Now you can get a Coke almost anywhere in the world, from Atlanta to Djibouti, always in that trademarked contour shape. It’s used in recipes (a delicious cake, for example) and makes a delicious float. All right, I’m sure there are other things it’s used in besides desserts, but it seems my sweet tooth is particularly active today.

Oh, speaking of teeth. There’s another rumor on Snopes.com that says “A tooth left in a glass of Coca-Cola will dissolve overnight.” Curses, also FALSE. Why are the really good stories never true?

Travel: Blue Ridge Parkway

uploaded by sebastien.mamy

uploaded by sebastien.mamy

Now, this is what a stimulus project is supposed to be. Authorized by Congress during the Great Depression, much of the early work on the Blue Ridge Parkway was completed by New Deal Agencies. The Works Progress Administration, the Emergency Relief Administration, and the Civilian Conservation Corps all took part in construction and landscaping.

uploaded by StevenLPierce

uploaded by StevenLPierce

Although the work began in 1935, the full 469 miles weren’t completed for 52 years. The last stretch to be finished was near Grandfather Mountain, North Carolina. Now the Parkway takes you from the southern end of the Skyline Drive through Virginia and North Carolina to Cherokee in the Great Smoky Mountains.

Or at least, you can drive the full route in warmer months. Because of the altitude and frequent ice and snow, much of the Parkway is closed for extended periods during the winter.

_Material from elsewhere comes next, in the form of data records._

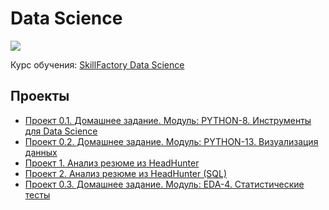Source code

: # Data Science

<img style="vertical-align:middle" img src = https://lms.skillfactory.ru/static/rg-theme/images/logo-header.svg>

Курс обучения: [SkillFactory Data Science](https://skillfactory.ru/data-science-specialization)

## Проекты

* [Проект 0.1. Домашнее задание. Модуль: PYTHON-8. Инструменты для Data Science](https://github.com/yaroslav-vorobyov/SF_DST/tree/main/PROJECT-0.1)
* [Проект 0.2. Домашнее задание. Модуль: PYTHON-13. Визуализация данных](https://github.com/yaroslav-vorobyov/SF_DST/tree/main/PROJECT-0.2)
* [Проект 1. Анализ резюме из HeadHunter](https://github.com/yaroslav-vorobyov/SF_DST/tree/main/PROJECT-1)
* [Проект 2. Анализ резюме из HeadHunter (SQL)](https://github.com/yaroslav-vorobyov/SF_DST/tree/main/PROJECT-2)
* [Проект 0.3. Домашнее задание. Модуль: EDA-4. Статистические тесты](https://github.com/yaroslav-vorobyov/SF_DST/tree/main/PROJECT-0.3)
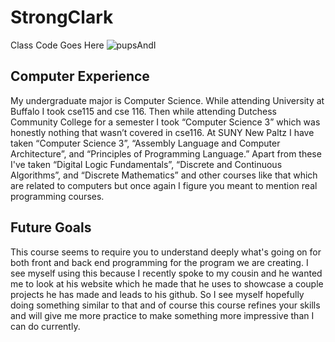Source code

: # StrongClark
Class Code Goes Here
![pupsAndI](https://github.com/user-attachments/assets/8bc3c9d2-02b3-4544-9992-3e392e7222bb)
## Computer Experience

My undergraduate major is Computer Science. While attending University at Buffalo I took cse115 and cse 116. Then while attending Dutchess Community College for a semester I took “Computer Science 3” which was honestly nothing that wasn’t covered in cse116. At SUNY New Paltz I have taken “Computer Science 3”, “Assembly Language and Computer Architecture”, and  “Principles of Programming Language.” Apart from these I've taken “Digital Logic Fundamentals”,  “Discrete and Continuous Algorithms”, and “Discrete Mathematics” and other courses like that which are related to computers but once again I figure you meant to mention real programming courses.

## Future Goals

This course seems to require you to understand deeply what's going on for both front and back end programming for the program we are creating. I see myself using this because I recently spoke to my cousin and he wanted me to look at his website which he made that he uses to showcase a couple projects he has made and leads to his github. So I see myself hopefully doing something similar to that and of course this course refines your skills and will give me more practice to make something more impressive than I can do currently.
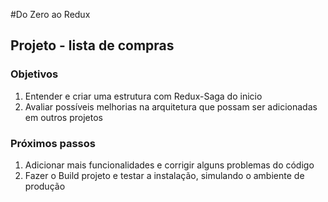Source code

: #Do Zero ao Redux

## Projeto - lista de compras

### Objetivos

1. Entender e criar uma estrutura com Redux-Saga do inicio
2. Avaliar possíveis melhorias na arquitetura que possam ser adicionadas em outros projetos

### Próximos passos

1. Adicionar mais funcionalidades e corrigir alguns problemas do código
2. Fazer o Build projeto e testar a instalação, simulando o ambiente de produção
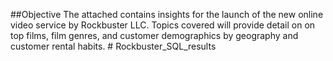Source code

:##Objective
The attached contains insights for the launch of the new online video service by Rockbuster LLC. Topics covered will provide detail on on top films, film genres, and customer demographics by geography and customer rental habits. # Rockbuster_SQL_results
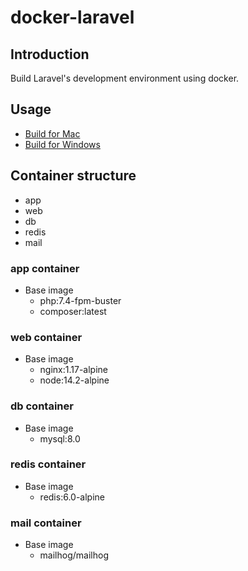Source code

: # docker-laravel

## Introduction

Build Laravel's development environment using docker.

## Usage

- [Build for Mac](https://github.com/ucan-lab/docker-laravel/wiki/Build-for-Mac)
- [Build for Windows](https://github.com/ucan-lab/docker-laravel/wiki/Build-for-Windows)

## Container structure

- app
- web
- db
- redis
- mail

### app container

- Base image
  - php:7.4-fpm-buster
  - composer:latest

### web container

- Base image
  - nginx:1.17-alpine
  - node:14.2-alpine

### db container

- Base image
  - mysql:8.0

### redis container

- Base image
  - redis:6.0-alpine

### mail container

- Base image
  - mailhog/mailhog

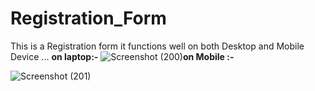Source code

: # Registration_Form

This is a Registration form it functions well on both Desktop and Mobile Device ...
**on laptop:-**
![Screenshot (200)](https://github.com/hemant052004/Registration_Form/assets/122628923/d4b025ea-4088-4e3e-a6f9-4d46c635aed4)**on Mobile :-**

![Screenshot (201)](https://github.com/hemant052004/Registration_Form/assets/122628923/69cd668f-7c3f-4257-a78c-12b752076d92)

Dogwoods and wildflowers bring the roadside to life in spring, but the most popular time of year, of course, is fall. One of the most beautiful and inspiring outings a family can enjoy is a drive along the Parkway to view the breathtaking fall colors. From late September through early November, this National Park Service property is more than a Great American Thing; it’s a national treasure.

Music: Cole Porter

Uploaded by peterstoffers.com

Uploaded by peterstoffers.com

They had to invent a term to accommodate Porter’s contributions to the popular music canon: The Great American Songbook. Of course, there are other composers and songwriters represented, but when you look at all the great songs Porter penned, his impact on our shared culture is staggering.

“Night and Day”…”Anything Goes”…”I Get a Kick out of You”…”You’re the Top”…”Don’t Fence Me In”…”Begin the Beguine”…”It’s De-Lovely”…”I’ve Got You Under My Skin”…”In the Still of the Night”…”You’d Be So Nice to Come Home To”…”From This Moment On”…”You’d Be So Easy to Love”…and dozens and dozens more.

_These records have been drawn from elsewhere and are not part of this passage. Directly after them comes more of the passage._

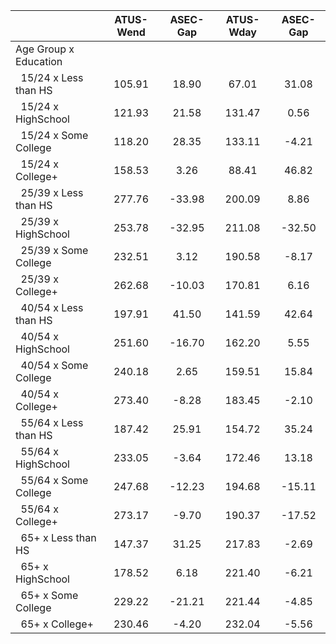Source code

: 
|                      |    ATUS-Wend |     ASEC-Gap |    ATUS-Wday |     ASEC-Gap |
| -------------------- | :----------: | :----------: | :----------: | :----------: |
| Age Group x Education |              |              |              |              |
| &nbsp;&nbsp;15/24 x Less than HS |       105.91 |        18.90 |        67.01 |        31.08 |
| &nbsp;&nbsp;15/24 x HighSchool |       121.93 |        21.58 |       131.47 |         0.56 |
| &nbsp;&nbsp;15/24 x Some College |       118.20 |        28.35 |       133.11 |        -4.21 |
| &nbsp;&nbsp;15/24 x College+ |       158.53 |         3.26 |        88.41 |        46.82 |
| &nbsp;&nbsp;25/39 x Less than HS |       277.76 |       -33.98 |       200.09 |         8.86 |
| &nbsp;&nbsp;25/39 x HighSchool |       253.78 |       -32.95 |       211.08 |       -32.50 |
| &nbsp;&nbsp;25/39 x Some College |       232.51 |         3.12 |       190.58 |        -8.17 |
| &nbsp;&nbsp;25/39 x College+ |       262.68 |       -10.03 |       170.81 |         6.16 |
| &nbsp;&nbsp;40/54 x Less than HS |       197.91 |        41.50 |       141.59 |        42.64 |
| &nbsp;&nbsp;40/54 x HighSchool |       251.60 |       -16.70 |       162.20 |         5.55 |
| &nbsp;&nbsp;40/54 x Some College |       240.18 |         2.65 |       159.51 |        15.84 |
| &nbsp;&nbsp;40/54 x College+ |       273.40 |        -8.28 |       183.45 |        -2.10 |
| &nbsp;&nbsp;55/64 x Less than HS |       187.42 |        25.91 |       154.72 |        35.24 |
| &nbsp;&nbsp;55/64 x HighSchool |       233.05 |        -3.64 |       172.46 |        13.18 |
| &nbsp;&nbsp;55/64 x Some College |       247.68 |       -12.23 |       194.68 |       -15.11 |
| &nbsp;&nbsp;55/64 x College+ |       273.17 |        -9.70 |       190.37 |       -17.52 |
| &nbsp;&nbsp;65+ x Less than HS |       147.37 |        31.25 |       217.83 |        -2.69 |
| &nbsp;&nbsp;65+ x HighSchool |       178.52 |         6.18 |       221.40 |        -6.21 |
| &nbsp;&nbsp;65+ x Some College |       229.22 |       -21.21 |       221.44 |        -4.85 |
| &nbsp;&nbsp;65+ x College+ |       230.46 |        -4.20 |       232.04 |        -5.56 |

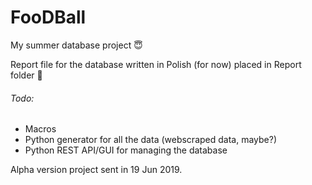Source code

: # FooDBall
My summer database project :innocent:

<!----## Constraints:
* 
*
*
*
*
*
-->


Report file for the database written in Polish (for now) placed in Report folder :file_folder:

###### Todo:
* Macros
* Python generator for all the data (webscraped data, maybe?)
* Python REST API/GUI for managing the database


Alpha version project sent in 19 Jun 2019.
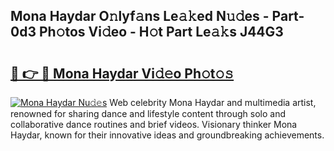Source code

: ## Mona Haydar O𝚗lyf𝚊ns Le𝚊𝚔ed N𝚞𝚍es - Part-0d3 Ph𝚘tos Vi𝚍eo - H𝚘t Part Le𝚊𝚔s J44G3

# <h2><a href="http://hf44qdl.feru.top/?c=Mona+Haydar">🔗 👉 🔴 Mona Haydar Vi𝚍𝚎o Ph𝚘t𝚘𝚜</a></h2>

[![Mona Haydar Nu𝚍𝚎s](https://i.imgur.com/0TWrTi3.gif)](http://hf44qdl.feru.top/?c=Mona+Haydar)
Web celebrity Mona Haydar and multimedia artist, renowned for sharing dance and lifestyle content through solo and collaborative dance routines and brief videos. Visionary thinker Mona Haydar, known for their innovative ideas and groundbreaking achievements. 
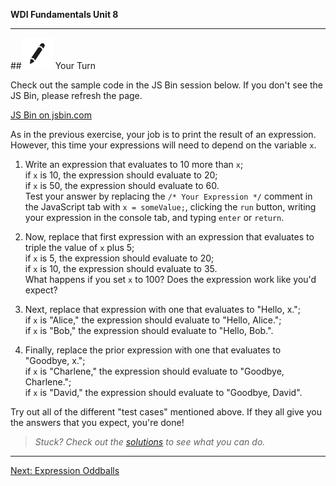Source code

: **WDI Fundamentals Unit 8**

---

##![Your Turn](../assets/exercise.png) Your Turn

Check out the sample code in the JS Bin session below. If you don't see the JS Bin, please refresh the page.


<a class="jsbin-embed" href="https://jsbin.com/qeruxex/embed?js,console&height600">JS Bin on jsbin.com</a><script src="https://static.jsbin.com/js/embed.min.js?3.35.12"></script>

As in the previous exercise, your job is to print the result of an expression. However, this time your expressions will need to depend on the variable `x`.

1) Write an expression that evaluates to 10 more than `x`;<br>
   if `x` is 10, the expression should evaluate to 20;<br>
   if `x` is 50, the expression should evaluate to 60.<br>
   Test your answer by replacing the `/* Your Expression */` comment in the JavaScript tab with `x = someValue;`, clicking the `run` button, writing your expression in the console tab, and typing `enter` or `return`.

2) Now, replace that first expression with an expression that evaluates to triple the value of `x` plus 5;<br>
   if `x` is 5, the expression should evaluate to 20;<br>
   if `x` is 10, the expression should evaluate to 35.<br>
   What happens if you set `x` to 100? Does the expression work like you'd expect?

3) Next, replace that expression with one that evaluates to "Hello, x.";<br>
   if `x` is "Alice," the expression should evaluate to "Hello, Alice.";<br>
   if `x` is "Bob," the expression should evaluate to "Hello, Bob.".

4) Finally, replace the prior expression with one that evaluates to "Goodbye, x.";<br>
   if `x` is "Charlene," the expression should evaluate to "Goodbye, Charlene.";<br>
   if `x` is "David," the expression should evaluate to "Goodbye, David".

Try out all of the different "test cases" mentioned above.
If they all give you the answers that you expect, you're done!

> *Stuck? Check out the [solutions](../exercise-solutions.md) to see what you can do.*

---
[Next: Expression Oddballs](08_lesson.md)
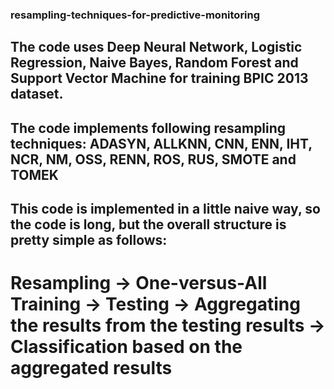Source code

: ### resampling-techniques-for-predictive-monitoring

## The code uses Deep Neural Network, Logistic Regression, Naive Bayes, Random Forest and Support Vector Machine for training BPIC 2013 dataset.
## The code implements following resampling techniques: ADASYN, ALLKNN, CNN, ENN, IHT, NCR, NM, OSS, RENN, ROS, RUS, SMOTE and TOMEK
## This code is implemented in a little naive way, so the code is long, but the overall structure is pretty simple as follows:
# Resampling -> One-versus-All Training -> Testing -> Aggregating the results from the testing results -> Classification based on the aggregated results
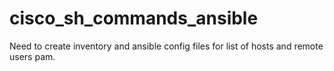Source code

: # cisco_sh_commands_ansible
Need to create inventory and ansible config files for list of hosts and remote users pam.

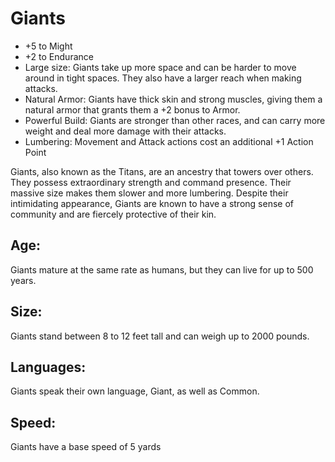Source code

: # Giants

- +5 to Might
- +2 to Endurance
- Large size: Giants take up more space and can be harder to move around in tight spaces. They also have a larger reach when making attacks.
- Natural Armor: Giants have thick skin and strong muscles, giving them a natural armor that grants them a +2 bonus to Armor.
- Powerful Build: Giants are stronger than other races, and can carry more weight and deal more damage with their attacks.
- Lumbering: Movement and Attack actions cost an additional +1 Action Point

Giants, also known as the Titans, are an ancestry that towers over others. They possess extraordinary strength and command presence. Their massive size makes them slower and more lumbering. Despite their intimidating appearance, Giants are known to have a strong sense of community and are fiercely protective of their kin. 

## Age: 

Giants mature at the same rate as humans, but they can live for up to 500 years.

## Size: 

Giants stand between 8 to 12 feet tall and can weigh up to 2000 pounds.

## Languages: 

Giants speak their own language, Giant, as well as Common.

## Speed: 

Giants have a base speed of 5 yards
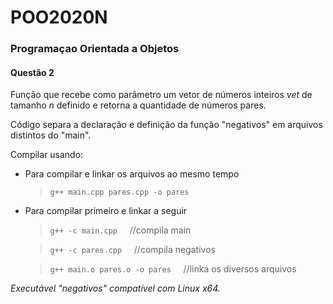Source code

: # POO2020N

### Programaçao Orientada a Objetos

#### Questão 2

Função que recebe como parâmetro um vetor de números inteiros *vet* de tamanho *n* definido e retorna a quantidade de números pares.

Código separa a declaração e definição da função "negativos" em arquivos distintos do "main".

Compilar usando:

- Para compilar e linkar os arquivos ao mesmo tempo
  > `g++ main.cpp pares.cpp -o pares`
  >
- Para compilar primeiro e linkar a seguir
  > `g++ -c main.cpp` &nbsp; &nbsp; //compila main
  >

  > `g++ -c pares.cpp` &nbsp; &nbsp; //compila negativos
  >

  > `g++ main.o pares.o -o pares` &nbsp; &nbsp; //linka os diversos arquivos
  >

*Executável "negativos" compatível com Linux x64.*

Uploaded by allmusicals.com

Uploaded by allmusicals.com

Many of Porter’s hits were written for his Broadway productions. Among the shows he provided music for are The Gay Divorce (Fred Astaire’s last stage show, made as The Gay Divorcee on film), Anything Goes (which might be subtitled “Porter’s Greatest Hits”), and Kiss Me Kate.

While Porter loved the wild Hollywood life of the 30s, he had a riding accident in 1937 that crushed his legs and eventually led to both being amputated. He had more than 30 surgeries on his legs, and endured constant pain the rest of his life. He experienced chronic depression, and his work suffered.

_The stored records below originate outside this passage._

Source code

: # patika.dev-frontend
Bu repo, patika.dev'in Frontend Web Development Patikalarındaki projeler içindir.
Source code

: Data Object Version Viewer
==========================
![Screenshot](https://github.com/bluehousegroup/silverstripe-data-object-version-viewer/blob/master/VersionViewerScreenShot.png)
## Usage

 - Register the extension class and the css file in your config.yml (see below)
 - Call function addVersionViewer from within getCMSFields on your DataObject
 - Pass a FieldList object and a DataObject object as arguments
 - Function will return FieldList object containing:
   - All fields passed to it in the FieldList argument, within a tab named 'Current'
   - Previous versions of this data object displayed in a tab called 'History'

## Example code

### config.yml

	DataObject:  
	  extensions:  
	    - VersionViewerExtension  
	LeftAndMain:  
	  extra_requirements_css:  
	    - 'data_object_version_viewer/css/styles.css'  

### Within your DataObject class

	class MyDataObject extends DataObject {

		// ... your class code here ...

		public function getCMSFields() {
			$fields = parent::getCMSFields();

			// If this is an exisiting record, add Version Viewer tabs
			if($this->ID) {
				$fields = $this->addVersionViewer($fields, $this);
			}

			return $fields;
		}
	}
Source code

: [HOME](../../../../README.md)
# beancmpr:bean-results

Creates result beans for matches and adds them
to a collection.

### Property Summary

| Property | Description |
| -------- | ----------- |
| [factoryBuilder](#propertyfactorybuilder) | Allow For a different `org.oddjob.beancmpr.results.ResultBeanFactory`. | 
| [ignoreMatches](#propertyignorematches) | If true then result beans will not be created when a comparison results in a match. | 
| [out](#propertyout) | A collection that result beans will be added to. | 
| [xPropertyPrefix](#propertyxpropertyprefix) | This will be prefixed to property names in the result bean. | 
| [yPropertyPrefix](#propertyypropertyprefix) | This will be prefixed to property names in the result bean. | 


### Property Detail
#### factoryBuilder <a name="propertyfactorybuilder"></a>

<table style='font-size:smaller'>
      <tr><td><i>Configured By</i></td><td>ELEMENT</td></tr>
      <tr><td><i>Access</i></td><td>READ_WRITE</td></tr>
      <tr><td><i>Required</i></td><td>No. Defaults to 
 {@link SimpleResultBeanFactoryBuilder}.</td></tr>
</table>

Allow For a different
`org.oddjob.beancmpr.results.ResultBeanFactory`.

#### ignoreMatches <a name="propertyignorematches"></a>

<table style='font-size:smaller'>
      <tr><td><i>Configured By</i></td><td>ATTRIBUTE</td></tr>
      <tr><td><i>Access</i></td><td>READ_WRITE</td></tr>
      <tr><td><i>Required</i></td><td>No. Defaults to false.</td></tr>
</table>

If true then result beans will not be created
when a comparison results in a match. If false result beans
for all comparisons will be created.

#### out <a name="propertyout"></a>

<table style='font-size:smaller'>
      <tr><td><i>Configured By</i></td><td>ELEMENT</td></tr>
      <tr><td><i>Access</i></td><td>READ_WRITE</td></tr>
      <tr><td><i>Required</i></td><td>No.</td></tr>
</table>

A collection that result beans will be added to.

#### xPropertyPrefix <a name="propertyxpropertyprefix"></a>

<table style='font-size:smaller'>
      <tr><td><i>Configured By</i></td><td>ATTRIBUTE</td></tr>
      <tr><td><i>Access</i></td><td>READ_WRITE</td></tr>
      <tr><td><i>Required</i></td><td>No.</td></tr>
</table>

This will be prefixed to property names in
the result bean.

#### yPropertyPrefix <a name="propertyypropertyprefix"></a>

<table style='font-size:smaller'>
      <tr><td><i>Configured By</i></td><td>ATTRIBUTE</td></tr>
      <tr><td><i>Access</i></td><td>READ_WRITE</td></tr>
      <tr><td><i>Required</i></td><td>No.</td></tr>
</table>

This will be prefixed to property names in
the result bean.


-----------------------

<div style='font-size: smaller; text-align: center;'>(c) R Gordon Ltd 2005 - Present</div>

Even so, who in American music has ever written a lyric that matches this:

You’re the top! You’re the Coliseum / You’re the top! You’re the Louvre Museum /
You’re a melody from a symphony by Strauss / You’re a Bendel bonnet, A Shakespeare sonnet,
You’re Mickey Mouse.
You’re the Nile / You’re the Tower of Pisa / You’re the smile on the Mona Lisa
I’m a worthless check, a total wreck, a flop / But if, baby, I’m the bottom you’re the top!

Film: The Godfather

uploaded by tech2.in.com

uploaded by tech2.in.com

Can you imagine anyone playing the part of Don Corleone other than Marlon Brando? Well, here are some of the people who wanted the part: Frank Sinatra. Burt Lancaster. George C. Scott. Orson Welles. Director Francis Ford Coppola’s first choice was Sir Laurence Olivier, but he was not well and unable to work. His next choice was Brando, but he was only 47 at the time and too young for the role. But this is the movies. This is Hollywood. And Marlon Brando turned out to be the perfect person to be the Godfather.

Real mob boss Joe Colombo threatened the movie’s producers in an attempt to keep The Godfather from being made. He objected to the depiction of the Italian-American community and to the use of the terms “mafia” and “Cosa Nostra.” The producers used a time-honored Hollywood tradition to thwart this threat – they hired mobsters as “advisors” and extras. And wonder of wonders, the threats suddenly ceased.

uploaded by leninimports.com

uploaded by leninimports.com

Is The Godfather the best movie ever made? You can certainly make the case. It was voted number 3 on the American Film Institute’s list of the 100 Greatest Movies. It won the Oscar for Best Picture, of course. And, in a completely unrelated but nevertheless important statistic, there are approximately 61 scenes in which people are eating or that that feature food.

One last fact, not one that will help the appetite. During rehearsals for the infamous “horse head” scene, a fake head was used. But in the actual take, they substituted a real head, purchased from a glue factory. Actor John Marley says his scream in the film is real, because he wasn’t told about the switch!

TV Show: The Cosby Show

uploaded by dvdmedia.ign.com

uploaded by dvdmedia.ign.com

It’s Father’s Day, and it’s not easy for dads to find a good role model on television these days. However there is one show that, although not on the air anymore, still gives us a picture of a loving father who raised his children with discipline and responsibility. That’s the Cosby Show.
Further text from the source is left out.